Workspaces are designed to sustain scheduled shutdowns and rebuilds. An workspace lifecycle resilient to stops and starts means you can save dollars on cloud compute and justify more powerful dev machines :).


Rebuilding a workspace allows you to update to the latest image, edit resource requests, or restart your workspace after a shutdown.

Only the /home/<username> directory persists between rebuilds. Rebuilds do not affect configurations and source code within the /home/<username> subtree, even if the underlying image or its dependencies change.

Note: username is defined in the image. See Docker's image documentation


Organizations can set an auto-off inactivity threshold. After a workspace hasn't been accessed for the specified threshold, it is shut down. A stopped workspace requires a rebuild before you can access it again.


Coder exposes a few hooks during the build process. Once a workspace is available and running on an underlying host, the following steps are taken:

  1. Injection of secrets into the workspace: Coder injects authentication for the Coder CLI, allowing the CLI to perform authenticated CLI commands.
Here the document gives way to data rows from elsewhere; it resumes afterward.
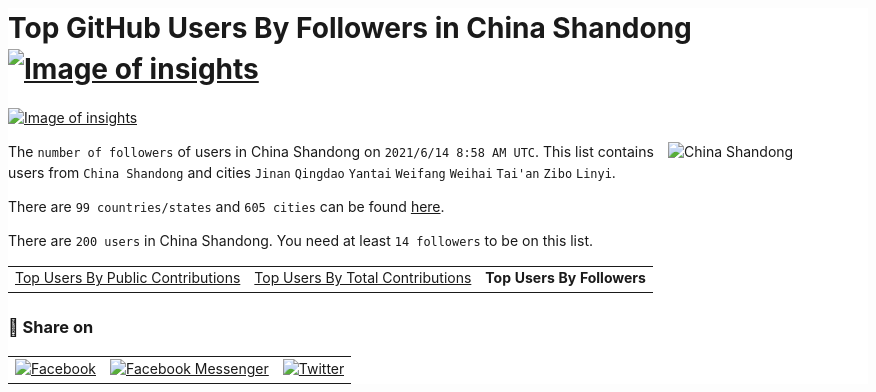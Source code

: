 # Top GitHub Users By Followers in China Shandong [<img alt="Image of insights" src="https://github.com/gayanvoice/insights/blob/master/graph/373383893/small/week.png" height="24">](https://github.com/gayanvoice/insights/blob/master/readme/373383893/week.md)
[![Image of insights](https://github.com/gayanvoice/insights/blob/master/svg/373383893/badge.svg)](https://github.com/gayanvoice/insights/blob/master/readme/373383893/week.md)

<a href="https://gayanvoice.github.io/top-github-users/index.html">
	<img align="right" width="200" src="https://upload.wikimedia.org/wikipedia/commons/f/fa/Flag_of_the_People%27s_Republic_of_China.svg" alt="China Shandong">
</a>

The `number of followers` of users in China Shandong on `2021/6/14 8:58 AM UTC`. This list contains users from `China Shandong` and cities `Jinan` `Qingdao` `Yantai` `Weifang` `Weihai` `Tai'an` `Zibo` `Linyi`.

There are `99 countries/states` and `605 cities` can be found [here](https://github.com/gayanvoice/top-github-users).

There are `200 users`  in China Shandong. You need at least `14 followers` to be on this list.

<table>
	<tr>
		<td>
			<a href="https://github.com/gayanvoice/top-github-users/blob/main/markdown/public_contributions/china_shandong.md">Top Users By Public Contributions</a>
		</td>
		<td>
			<a href="https://github.com/gayanvoice/top-github-users/blob/main/markdown/total_contributions/china_shandong.md">Top Users By Total Contributions</a>
		</td>
		<td>
			<strong>Top Users By Followers</strong>
		</td>
	</tr>
</table>

### 🚀 Share on

<table>
	<tr>
		<td>
			<a href="https://web.facebook.com/sharer.php?t=Top%20GitHub%20Users%20By%20Followers%20in%20China%20Shandong&u=https://github.com/gayanvoice/top-github-users/blob/main/markdown/followers/china_shandong.md&_rdc=1&_rdr">
				<img src="https://github.com/gayanvoice/github-active-users-monitor/raw/master/public/images/icons/facebook.svg" height="48" width="48" alt="Facebook"/>
			</a>
		</td>
		<td>
			<a href="https://www.facebook.com/dialog/send?link=https://github.com/gayanvoice/top-github-users/blob/main/markdown/followers/china_shandong.md&app_id=291494419107518&redirect_uri=https://github.com/gayanvoice/top-github-users/blob/main/markdown/followers/china_shandong.md">
				<img src="https://github.com/gayanvoice/github-active-users-monitor/raw/master/public/images/icons/facebook_messenger.svg" height="48" width="48" alt="Facebook Messenger"/>
			</a>
		</td>
		<td>
			<a href="https://twitter.com/intent/tweet?text=Top%20GitHub%20Users%20By%20Followers%20in%20China%20Shandong&url=https://github.com/gayanvoice/top-github-users/blob/main/markdown/followers/china_shandong.md">
				<img src="https://github.com/gayanvoice/github-active-users-monitor/raw/master/public/images/icons/twitter.svg" height="48" width="48" alt="Twitter"/>
			</a>
		</td>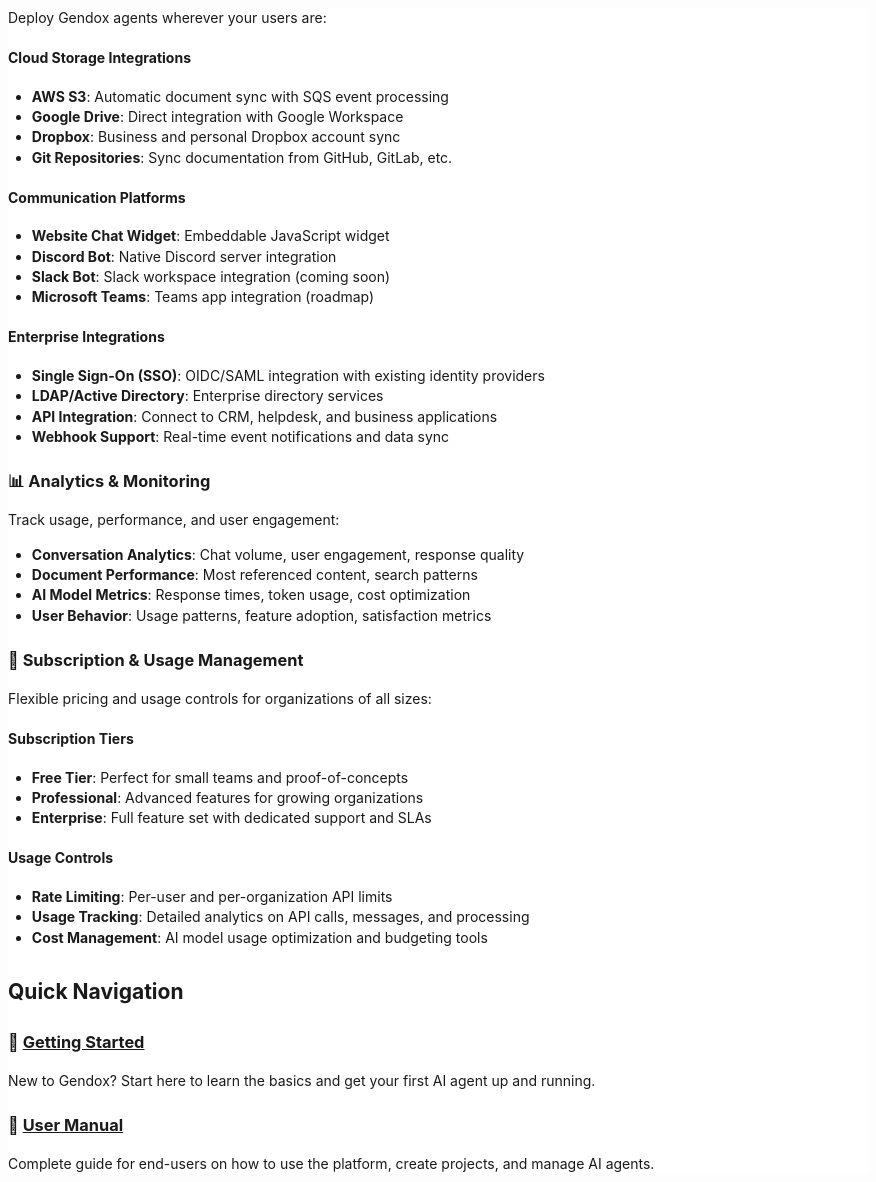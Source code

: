 Deploy Gendox agents wherever your users are:

#### **Cloud Storage Integrations**
- **AWS S3**: Automatic document sync with SQS event processing
- **Google Drive**: Direct integration with Google Workspace
- **Dropbox**: Business and personal Dropbox account sync
- **Git Repositories**: Sync documentation from GitHub, GitLab, etc.

#### **Communication Platforms**
- **Website Chat Widget**: Embeddable JavaScript widget
- **Discord Bot**: Native Discord server integration
- **Slack Bot**: Slack workspace integration (coming soon)
- **Microsoft Teams**: Teams app integration (roadmap)

#### **Enterprise Integrations**
- **Single Sign-On (SSO)**: OIDC/SAML integration with existing identity providers
- **LDAP/Active Directory**: Enterprise directory services
- **API Integration**: Connect to CRM, helpdesk, and business applications
- **Webhook Support**: Real-time event notifications and data sync

### 📊 **Analytics & Monitoring**

Track usage, performance, and user engagement:

- **Conversation Analytics**: Chat volume, user engagement, response quality
- **Document Performance**: Most referenced content, search patterns
- **AI Model Metrics**: Response times, token usage, cost optimization
- **User Behavior**: Usage patterns, feature adoption, satisfaction metrics

### 💼 **Subscription & Usage Management**

Flexible pricing and usage controls for organizations of all sizes:

#### **Subscription Tiers**
- **Free Tier**: Perfect for small teams and proof-of-concepts
- **Professional**: Advanced features for growing organizations  
- **Enterprise**: Full feature set with dedicated support and SLAs

#### **Usage Controls**
- **Rate Limiting**: Per-user and per-organization API limits
- **Usage Tracking**: Detailed analytics on API calls, messages, and processing
- **Cost Management**: AI model usage optimization and budgeting tools

## Quick Navigation

### 🚀 [Getting Started](getting-started/overview)
New to Gendox? Start here to learn the basics and get your first AI agent up and running.

### 👤 [User Manual](user-manual/registration)
Complete guide for end-users on how to use the platform, create projects, and manage AI agents.

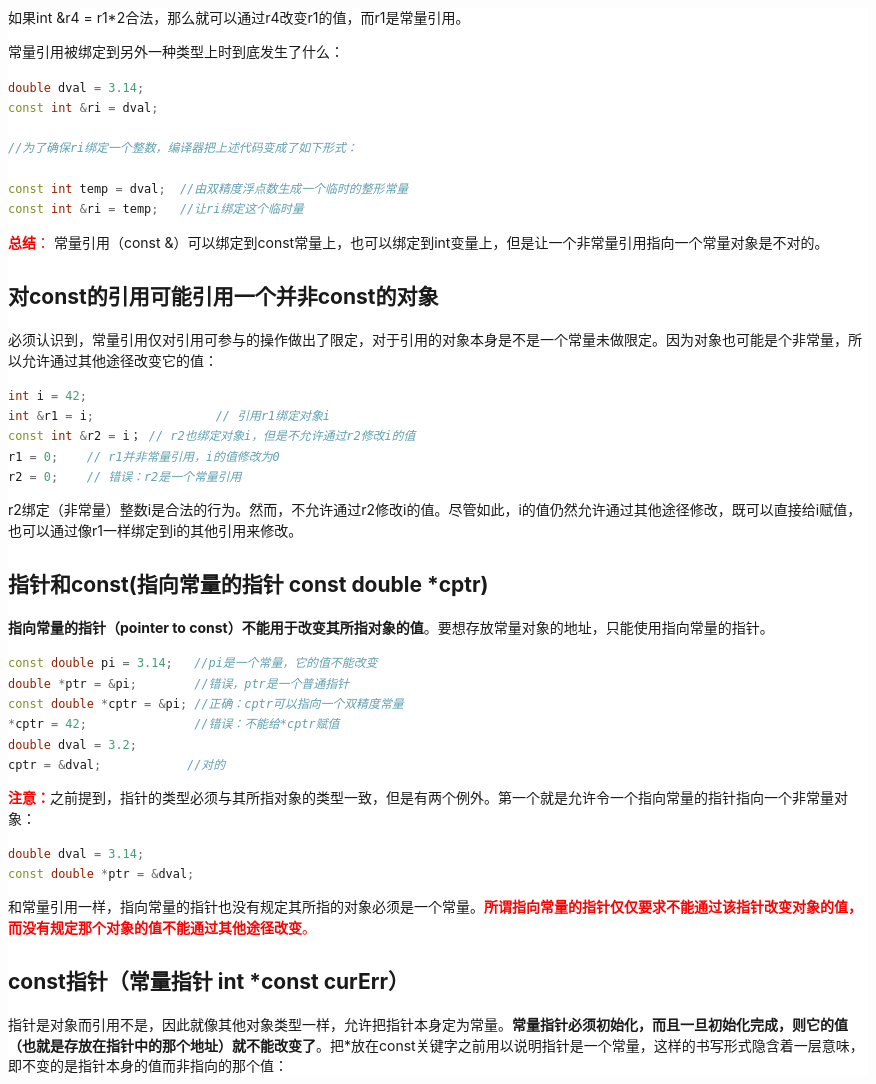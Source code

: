如果int &r4 = r1*2合法，那么就可以通过r4改变r1的值，而r1是常量引用。

常量引用被绑定到另外一种类型上时到底发生了什么：

```C++
double dval = 3.14;
const int &ri = dval;

//为了确保ri绑定一个整数，编译器把上述代码变成了如下形式：

const int temp = dval;  //由双精度浮点数生成一个临时的整形常量
const int &ri = temp;   //让ri绑定这个临时量
```

<font color = red >**总结**：</font> 常量引用（const &）可以绑定到const常量上，也可以绑定到int变量上，但是让一个非常量引用指向一个常量对象是不对的。

## 对const的引用可能引用一个并非const的对象

必须认识到，常量引用仅对引用可参与的操作做出了限定，对于引用的对象本身是不是一个常量未做限定。因为对象也可能是个非常量，所以允许通过其他途径改变它的值：

```C++
int i = 42;
int &r1 = i;                 // 引用r1绑定对象i
const int &r2 = i； // r2也绑定对象i，但是不允许通过r2修改i的值
r1 = 0;    // r1并非常量引用，i的值修改为0
r2 = 0;    // 错误：r2是一个常量引用
```

r2绑定（非常量）整数i是合法的行为。然而，不允许通过r2修改i的值。尽管如此，i的值仍然允许通过其他途径修改，既可以直接给i赋值，也可以通过像r1一样绑定到i的其他引用来修改。

## 指针和const(指向常量的指针 const double *cptr)

**指向常量的指针（pointer to const）不能用于改变其所指对象的值**。要想存放常量对象的地址，只能使用指向常量的指针。

```C++
const double pi = 3.14;   //pi是一个常量，它的值不能改变
double *ptr = &pi;        //错误，ptr是一个普通指针
const double *cptr = &pi; //正确：cptr可以指向一个双精度常量
*cptr = 42;               //错误：不能给*cptr赋值
double dval = 3.2;
cptr = &dval;            //对的
```

<font color = red >**注意：**</font>之前提到，指针的类型必须与其所指对象的类型一致，但是有两个例外。第一个就是允许令一个指向常量的指针指向一个非常量对象：

```C++
double dval = 3.14;
const double *ptr = &dval;
```

和常量引用一样，指向常量的指针也没有规定其所指的对象必须是一个常量。<font color = red >**所谓指向常量的指针仅仅要求不能通过该指针改变对象的值，而没有规定那个对象的值不能通过其他途径改变**。</font>

## const指针（常量指针 int *const curErr）

指针是对象而引用不是，因此就像其他对象类型一样，允许把指针本身定为常量。**常量指针必须初始化，而且一旦初始化完成，则它的值（也就是存放在指针中的那个地址）就不能改变了**。把*放在const关键字之前用以说明指针是一个常量，这样的书写形式隐含着一层意味， 即不变的是指针本身的值而非指向的那个值：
If your Coder instance is configured with a Git provider, your SSH key pair is injected during this step as well, allowing it to perform authenticated git operations.

  2. Execution of /coder/configure: Execution of this script allows images to perform startup operations consistent across all of the workspaces that use the image. If you need your image to include modifications to /home, include the instructions in this script.